Similarity!

• Creating rooms
• Joining rooms with codes
• Starting the game if admin
• Rating songs simultaneously with other players
• Seeing similarity values to other players
• Seeing clusters/groups of other players with similar song preferences

I used Vue and the standard HTML/CSS/JS on the frontend. On the backend, I used Node.js with Express.js to statically serve the files. To add the game functionality with players and rooms, I connected the backend and frontend with Socket.io. When I presented this to my class, it was hosted on a Raspberry Pi.

The distance between two points in \(R^2\) on an (\(x\), \(y\)) coordinate plane can be calculated with

\[ \sqrt{(x1 - x2)^2 + (y1 - y2)^2} \]

The distance between two points in R³ in an (x, y, z) coordinate space can be calculated with

\[ \sqrt{(x1 - x2)^2 + (y1 - y2)^2 + (z1 - z2)^2} \]
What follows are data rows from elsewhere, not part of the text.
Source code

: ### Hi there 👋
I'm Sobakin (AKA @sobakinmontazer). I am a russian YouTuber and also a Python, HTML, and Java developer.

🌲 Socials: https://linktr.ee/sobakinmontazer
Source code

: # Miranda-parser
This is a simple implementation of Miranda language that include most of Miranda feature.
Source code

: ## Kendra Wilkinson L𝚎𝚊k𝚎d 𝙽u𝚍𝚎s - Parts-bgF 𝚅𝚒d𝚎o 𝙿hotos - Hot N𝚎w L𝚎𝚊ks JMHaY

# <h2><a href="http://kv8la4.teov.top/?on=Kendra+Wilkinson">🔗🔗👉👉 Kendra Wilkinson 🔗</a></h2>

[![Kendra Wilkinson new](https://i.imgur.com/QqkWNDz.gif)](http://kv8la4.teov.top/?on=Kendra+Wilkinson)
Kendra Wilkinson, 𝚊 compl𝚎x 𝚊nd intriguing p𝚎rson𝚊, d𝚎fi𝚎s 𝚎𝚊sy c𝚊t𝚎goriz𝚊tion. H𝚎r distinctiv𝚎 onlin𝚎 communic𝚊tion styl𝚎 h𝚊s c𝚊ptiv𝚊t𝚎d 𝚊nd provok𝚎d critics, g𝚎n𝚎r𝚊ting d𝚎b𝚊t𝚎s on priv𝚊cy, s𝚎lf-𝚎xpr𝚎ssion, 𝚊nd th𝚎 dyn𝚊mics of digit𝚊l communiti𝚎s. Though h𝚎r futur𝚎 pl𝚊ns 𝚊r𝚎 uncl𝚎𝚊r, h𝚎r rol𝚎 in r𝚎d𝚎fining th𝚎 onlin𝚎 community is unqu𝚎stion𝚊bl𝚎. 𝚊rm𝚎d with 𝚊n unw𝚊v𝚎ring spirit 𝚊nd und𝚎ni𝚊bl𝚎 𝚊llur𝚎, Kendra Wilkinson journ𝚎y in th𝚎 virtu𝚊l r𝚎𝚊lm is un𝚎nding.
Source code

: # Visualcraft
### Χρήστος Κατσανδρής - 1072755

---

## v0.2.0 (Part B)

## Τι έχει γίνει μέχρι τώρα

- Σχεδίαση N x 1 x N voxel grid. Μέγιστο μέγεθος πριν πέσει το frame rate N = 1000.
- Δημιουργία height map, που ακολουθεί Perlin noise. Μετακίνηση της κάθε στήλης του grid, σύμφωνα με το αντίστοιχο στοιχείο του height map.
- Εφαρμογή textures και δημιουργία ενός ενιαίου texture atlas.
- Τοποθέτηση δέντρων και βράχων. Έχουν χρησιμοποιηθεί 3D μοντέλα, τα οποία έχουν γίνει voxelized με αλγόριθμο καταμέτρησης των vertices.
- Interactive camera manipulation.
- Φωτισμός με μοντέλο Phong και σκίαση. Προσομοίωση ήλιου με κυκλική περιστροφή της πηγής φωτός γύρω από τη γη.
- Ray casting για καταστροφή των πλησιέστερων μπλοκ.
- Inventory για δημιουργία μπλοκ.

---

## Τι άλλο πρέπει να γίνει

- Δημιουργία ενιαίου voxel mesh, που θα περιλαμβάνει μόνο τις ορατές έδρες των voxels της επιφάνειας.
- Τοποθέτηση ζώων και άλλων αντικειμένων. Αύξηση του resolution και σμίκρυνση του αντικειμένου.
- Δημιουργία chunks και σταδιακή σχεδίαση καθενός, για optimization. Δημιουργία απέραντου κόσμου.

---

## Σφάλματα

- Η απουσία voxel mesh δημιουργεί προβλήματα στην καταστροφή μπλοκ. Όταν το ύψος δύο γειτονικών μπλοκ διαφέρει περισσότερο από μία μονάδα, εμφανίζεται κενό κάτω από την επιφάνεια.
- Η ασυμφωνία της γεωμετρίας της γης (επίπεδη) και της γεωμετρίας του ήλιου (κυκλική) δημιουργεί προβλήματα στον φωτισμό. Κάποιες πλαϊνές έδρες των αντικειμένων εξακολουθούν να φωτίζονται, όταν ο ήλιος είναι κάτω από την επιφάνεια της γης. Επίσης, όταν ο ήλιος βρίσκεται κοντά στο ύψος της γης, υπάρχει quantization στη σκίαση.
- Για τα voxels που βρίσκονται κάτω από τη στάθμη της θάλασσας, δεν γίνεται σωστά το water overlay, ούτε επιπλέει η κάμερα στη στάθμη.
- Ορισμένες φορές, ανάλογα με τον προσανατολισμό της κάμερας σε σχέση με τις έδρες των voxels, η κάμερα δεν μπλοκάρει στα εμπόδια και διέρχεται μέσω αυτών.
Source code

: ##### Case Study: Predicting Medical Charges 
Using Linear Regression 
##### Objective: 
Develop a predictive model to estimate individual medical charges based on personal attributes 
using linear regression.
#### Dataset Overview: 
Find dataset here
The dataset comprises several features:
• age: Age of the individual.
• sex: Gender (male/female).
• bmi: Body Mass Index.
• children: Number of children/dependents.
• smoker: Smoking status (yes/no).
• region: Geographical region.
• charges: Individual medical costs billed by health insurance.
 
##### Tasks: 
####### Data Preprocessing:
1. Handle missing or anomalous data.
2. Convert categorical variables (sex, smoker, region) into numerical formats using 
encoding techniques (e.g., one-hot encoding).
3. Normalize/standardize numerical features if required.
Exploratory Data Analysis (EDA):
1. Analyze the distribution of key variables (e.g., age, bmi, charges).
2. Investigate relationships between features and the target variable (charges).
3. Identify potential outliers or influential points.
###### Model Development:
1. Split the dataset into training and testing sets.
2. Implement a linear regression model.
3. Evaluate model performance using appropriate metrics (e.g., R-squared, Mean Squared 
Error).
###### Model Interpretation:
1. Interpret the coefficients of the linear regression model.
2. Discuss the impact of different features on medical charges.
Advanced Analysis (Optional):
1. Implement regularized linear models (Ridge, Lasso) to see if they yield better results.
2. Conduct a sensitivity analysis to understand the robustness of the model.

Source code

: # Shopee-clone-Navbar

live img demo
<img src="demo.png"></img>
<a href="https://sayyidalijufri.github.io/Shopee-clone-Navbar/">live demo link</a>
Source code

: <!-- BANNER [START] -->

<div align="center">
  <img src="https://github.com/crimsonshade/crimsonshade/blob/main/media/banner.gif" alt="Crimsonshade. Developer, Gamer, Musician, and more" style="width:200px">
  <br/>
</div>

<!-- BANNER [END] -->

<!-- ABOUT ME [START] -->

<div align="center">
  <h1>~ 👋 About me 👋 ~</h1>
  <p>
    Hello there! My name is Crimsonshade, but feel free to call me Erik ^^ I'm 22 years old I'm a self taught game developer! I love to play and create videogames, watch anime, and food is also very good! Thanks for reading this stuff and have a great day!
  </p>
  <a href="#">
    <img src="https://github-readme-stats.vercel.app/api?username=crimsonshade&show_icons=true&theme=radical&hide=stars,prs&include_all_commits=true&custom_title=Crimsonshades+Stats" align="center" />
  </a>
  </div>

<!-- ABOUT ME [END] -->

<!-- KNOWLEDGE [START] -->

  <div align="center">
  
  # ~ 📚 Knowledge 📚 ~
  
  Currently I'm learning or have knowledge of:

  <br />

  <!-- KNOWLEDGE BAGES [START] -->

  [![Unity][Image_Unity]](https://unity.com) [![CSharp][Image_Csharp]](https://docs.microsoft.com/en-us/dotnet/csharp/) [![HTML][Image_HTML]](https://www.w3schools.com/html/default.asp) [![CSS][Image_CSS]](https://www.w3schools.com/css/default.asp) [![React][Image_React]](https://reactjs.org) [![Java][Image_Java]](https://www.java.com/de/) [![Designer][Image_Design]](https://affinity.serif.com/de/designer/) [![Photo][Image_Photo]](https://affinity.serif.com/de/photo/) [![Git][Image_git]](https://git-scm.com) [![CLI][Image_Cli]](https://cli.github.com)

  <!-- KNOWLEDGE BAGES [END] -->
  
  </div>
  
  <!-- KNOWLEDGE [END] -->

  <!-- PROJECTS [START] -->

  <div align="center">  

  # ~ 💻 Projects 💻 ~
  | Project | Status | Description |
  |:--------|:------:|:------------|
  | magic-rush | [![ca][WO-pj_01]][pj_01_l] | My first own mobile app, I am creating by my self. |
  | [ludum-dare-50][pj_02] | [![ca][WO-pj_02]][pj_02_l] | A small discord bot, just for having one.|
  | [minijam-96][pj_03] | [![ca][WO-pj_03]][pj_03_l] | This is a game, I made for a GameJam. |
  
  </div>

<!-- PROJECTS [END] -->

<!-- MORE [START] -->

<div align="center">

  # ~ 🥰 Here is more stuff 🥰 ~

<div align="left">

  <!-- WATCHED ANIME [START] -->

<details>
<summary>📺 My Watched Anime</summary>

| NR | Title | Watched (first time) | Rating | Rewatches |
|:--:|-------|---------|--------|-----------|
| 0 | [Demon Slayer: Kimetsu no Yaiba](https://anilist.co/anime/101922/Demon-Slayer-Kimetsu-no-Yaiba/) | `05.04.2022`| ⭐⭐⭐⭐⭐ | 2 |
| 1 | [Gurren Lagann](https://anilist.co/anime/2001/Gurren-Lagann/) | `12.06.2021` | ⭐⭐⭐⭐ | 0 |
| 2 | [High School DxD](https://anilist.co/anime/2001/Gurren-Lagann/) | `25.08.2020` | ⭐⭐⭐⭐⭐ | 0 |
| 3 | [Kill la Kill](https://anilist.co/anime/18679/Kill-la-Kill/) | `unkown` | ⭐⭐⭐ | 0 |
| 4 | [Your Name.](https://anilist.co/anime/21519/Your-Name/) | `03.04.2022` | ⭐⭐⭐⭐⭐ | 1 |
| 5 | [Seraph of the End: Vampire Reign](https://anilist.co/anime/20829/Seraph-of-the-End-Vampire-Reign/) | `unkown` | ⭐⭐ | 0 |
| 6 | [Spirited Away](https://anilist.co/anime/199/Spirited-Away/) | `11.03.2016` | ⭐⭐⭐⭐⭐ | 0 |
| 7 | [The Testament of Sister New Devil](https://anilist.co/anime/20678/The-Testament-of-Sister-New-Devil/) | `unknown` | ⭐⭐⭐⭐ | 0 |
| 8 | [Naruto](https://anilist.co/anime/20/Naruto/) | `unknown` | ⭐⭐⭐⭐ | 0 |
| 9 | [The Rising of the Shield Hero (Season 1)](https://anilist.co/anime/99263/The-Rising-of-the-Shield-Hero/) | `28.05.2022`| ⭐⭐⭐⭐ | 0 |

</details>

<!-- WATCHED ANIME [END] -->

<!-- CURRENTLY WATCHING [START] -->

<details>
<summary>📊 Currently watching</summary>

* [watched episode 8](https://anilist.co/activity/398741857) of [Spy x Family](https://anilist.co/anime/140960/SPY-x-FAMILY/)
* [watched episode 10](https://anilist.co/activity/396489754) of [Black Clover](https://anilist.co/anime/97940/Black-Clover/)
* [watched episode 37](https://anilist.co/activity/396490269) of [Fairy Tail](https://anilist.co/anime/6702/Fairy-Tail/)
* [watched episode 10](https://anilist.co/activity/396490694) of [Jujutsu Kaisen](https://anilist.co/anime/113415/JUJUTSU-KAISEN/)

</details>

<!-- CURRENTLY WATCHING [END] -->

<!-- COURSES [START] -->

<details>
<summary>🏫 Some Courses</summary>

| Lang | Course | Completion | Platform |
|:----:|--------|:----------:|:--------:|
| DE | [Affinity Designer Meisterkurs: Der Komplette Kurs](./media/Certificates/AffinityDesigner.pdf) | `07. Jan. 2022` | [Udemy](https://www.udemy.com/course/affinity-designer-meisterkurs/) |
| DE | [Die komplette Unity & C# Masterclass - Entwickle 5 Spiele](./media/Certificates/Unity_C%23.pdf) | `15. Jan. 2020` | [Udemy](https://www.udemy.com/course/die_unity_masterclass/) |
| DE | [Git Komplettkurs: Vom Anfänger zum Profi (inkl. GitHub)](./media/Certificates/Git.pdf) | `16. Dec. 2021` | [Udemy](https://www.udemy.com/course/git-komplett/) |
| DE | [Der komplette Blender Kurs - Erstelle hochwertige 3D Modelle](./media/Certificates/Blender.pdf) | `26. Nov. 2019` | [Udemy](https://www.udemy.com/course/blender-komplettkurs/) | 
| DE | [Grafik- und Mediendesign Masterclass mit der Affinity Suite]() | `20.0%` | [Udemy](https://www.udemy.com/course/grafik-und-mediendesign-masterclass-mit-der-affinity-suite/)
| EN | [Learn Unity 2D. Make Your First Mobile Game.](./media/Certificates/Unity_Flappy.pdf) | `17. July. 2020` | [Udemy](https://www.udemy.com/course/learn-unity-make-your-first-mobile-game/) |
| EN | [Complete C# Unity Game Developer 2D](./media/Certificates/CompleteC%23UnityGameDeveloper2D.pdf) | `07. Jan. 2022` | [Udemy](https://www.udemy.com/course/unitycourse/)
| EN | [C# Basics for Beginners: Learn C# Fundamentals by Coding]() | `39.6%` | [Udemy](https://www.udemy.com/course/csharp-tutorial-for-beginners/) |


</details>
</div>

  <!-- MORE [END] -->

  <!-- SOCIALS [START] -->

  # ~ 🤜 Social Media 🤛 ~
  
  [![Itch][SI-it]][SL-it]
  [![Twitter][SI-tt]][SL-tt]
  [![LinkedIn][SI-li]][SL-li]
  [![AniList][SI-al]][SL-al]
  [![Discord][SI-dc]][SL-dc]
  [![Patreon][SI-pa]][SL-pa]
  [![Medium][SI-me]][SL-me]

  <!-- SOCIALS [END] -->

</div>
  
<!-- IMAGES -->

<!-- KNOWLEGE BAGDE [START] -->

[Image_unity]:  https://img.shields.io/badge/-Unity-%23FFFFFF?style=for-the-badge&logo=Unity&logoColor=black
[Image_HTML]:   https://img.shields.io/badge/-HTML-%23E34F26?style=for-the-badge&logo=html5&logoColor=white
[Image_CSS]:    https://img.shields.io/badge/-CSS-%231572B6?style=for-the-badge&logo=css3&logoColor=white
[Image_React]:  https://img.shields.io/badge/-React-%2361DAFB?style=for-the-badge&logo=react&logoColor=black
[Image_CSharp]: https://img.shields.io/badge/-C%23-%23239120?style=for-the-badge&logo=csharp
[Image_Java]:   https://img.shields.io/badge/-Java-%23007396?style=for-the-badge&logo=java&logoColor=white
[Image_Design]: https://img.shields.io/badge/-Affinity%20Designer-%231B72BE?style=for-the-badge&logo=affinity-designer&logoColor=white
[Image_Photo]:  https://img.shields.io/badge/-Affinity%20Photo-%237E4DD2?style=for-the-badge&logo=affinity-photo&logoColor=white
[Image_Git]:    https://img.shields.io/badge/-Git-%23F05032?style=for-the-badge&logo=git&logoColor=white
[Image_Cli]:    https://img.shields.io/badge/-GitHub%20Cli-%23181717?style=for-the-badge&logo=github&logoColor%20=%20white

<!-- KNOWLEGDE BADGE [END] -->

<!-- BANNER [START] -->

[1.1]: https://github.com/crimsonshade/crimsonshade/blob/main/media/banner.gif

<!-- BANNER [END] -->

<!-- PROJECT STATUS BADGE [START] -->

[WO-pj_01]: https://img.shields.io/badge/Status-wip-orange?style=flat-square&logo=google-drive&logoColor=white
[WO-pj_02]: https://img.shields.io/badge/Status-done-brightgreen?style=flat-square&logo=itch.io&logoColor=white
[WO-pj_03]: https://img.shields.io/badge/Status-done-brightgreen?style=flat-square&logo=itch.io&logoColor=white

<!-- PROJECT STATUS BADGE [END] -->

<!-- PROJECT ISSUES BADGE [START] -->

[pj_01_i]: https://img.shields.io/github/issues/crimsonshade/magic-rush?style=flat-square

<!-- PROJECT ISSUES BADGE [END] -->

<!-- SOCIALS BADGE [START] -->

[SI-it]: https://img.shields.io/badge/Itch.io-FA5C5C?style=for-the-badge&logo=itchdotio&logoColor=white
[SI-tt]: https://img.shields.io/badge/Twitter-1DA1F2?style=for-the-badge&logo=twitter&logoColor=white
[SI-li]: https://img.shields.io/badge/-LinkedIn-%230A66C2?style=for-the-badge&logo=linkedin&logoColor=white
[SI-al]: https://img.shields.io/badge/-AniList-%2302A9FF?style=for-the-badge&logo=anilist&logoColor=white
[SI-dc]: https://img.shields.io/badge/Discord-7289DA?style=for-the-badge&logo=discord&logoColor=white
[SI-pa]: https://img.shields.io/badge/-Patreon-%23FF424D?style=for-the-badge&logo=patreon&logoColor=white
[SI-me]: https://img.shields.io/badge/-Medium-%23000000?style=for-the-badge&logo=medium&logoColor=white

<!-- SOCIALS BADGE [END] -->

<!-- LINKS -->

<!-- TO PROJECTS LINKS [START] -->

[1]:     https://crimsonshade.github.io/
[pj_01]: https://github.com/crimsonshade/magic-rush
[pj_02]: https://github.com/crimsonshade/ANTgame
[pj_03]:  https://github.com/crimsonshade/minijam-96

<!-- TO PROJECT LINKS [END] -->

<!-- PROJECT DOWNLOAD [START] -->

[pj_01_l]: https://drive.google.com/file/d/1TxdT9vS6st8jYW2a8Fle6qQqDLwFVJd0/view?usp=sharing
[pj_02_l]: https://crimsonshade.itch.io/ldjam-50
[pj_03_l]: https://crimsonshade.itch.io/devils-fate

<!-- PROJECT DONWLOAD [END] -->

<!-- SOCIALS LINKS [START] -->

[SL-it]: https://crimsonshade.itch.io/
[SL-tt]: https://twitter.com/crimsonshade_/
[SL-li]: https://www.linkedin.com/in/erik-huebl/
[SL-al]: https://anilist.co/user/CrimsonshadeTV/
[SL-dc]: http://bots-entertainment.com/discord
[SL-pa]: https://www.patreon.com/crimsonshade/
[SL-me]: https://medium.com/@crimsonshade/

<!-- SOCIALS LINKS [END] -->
This can naturally be extended to an \(R^n\) space. Just continue performing \((d1 - d2)^2\), summing it with the other dimensions, and square rooting the sum. This is how the similarity score is calculated; the euclidian distance is measured between two points in an \(R^10\) space since there are 10 questions. For each dimension, the minumum and maximum values are 1 and 5 respectively, which match the scores that players can rate a song with. The euclidian distance is calculated for each combination of players.

When the server has the euclidian distances between the players, it begins performing the clustering computations. It represents each player as a node, and the distances between them as weighted edges. Since a smaller value means a stronger connection, we must invert the value. To achieve this, we define a threshold \(T\). If the edge is greater than \(T\), we represent the edge as 0. Else, the edge is represented with \(T - value\). We can then perform clustering on the graph.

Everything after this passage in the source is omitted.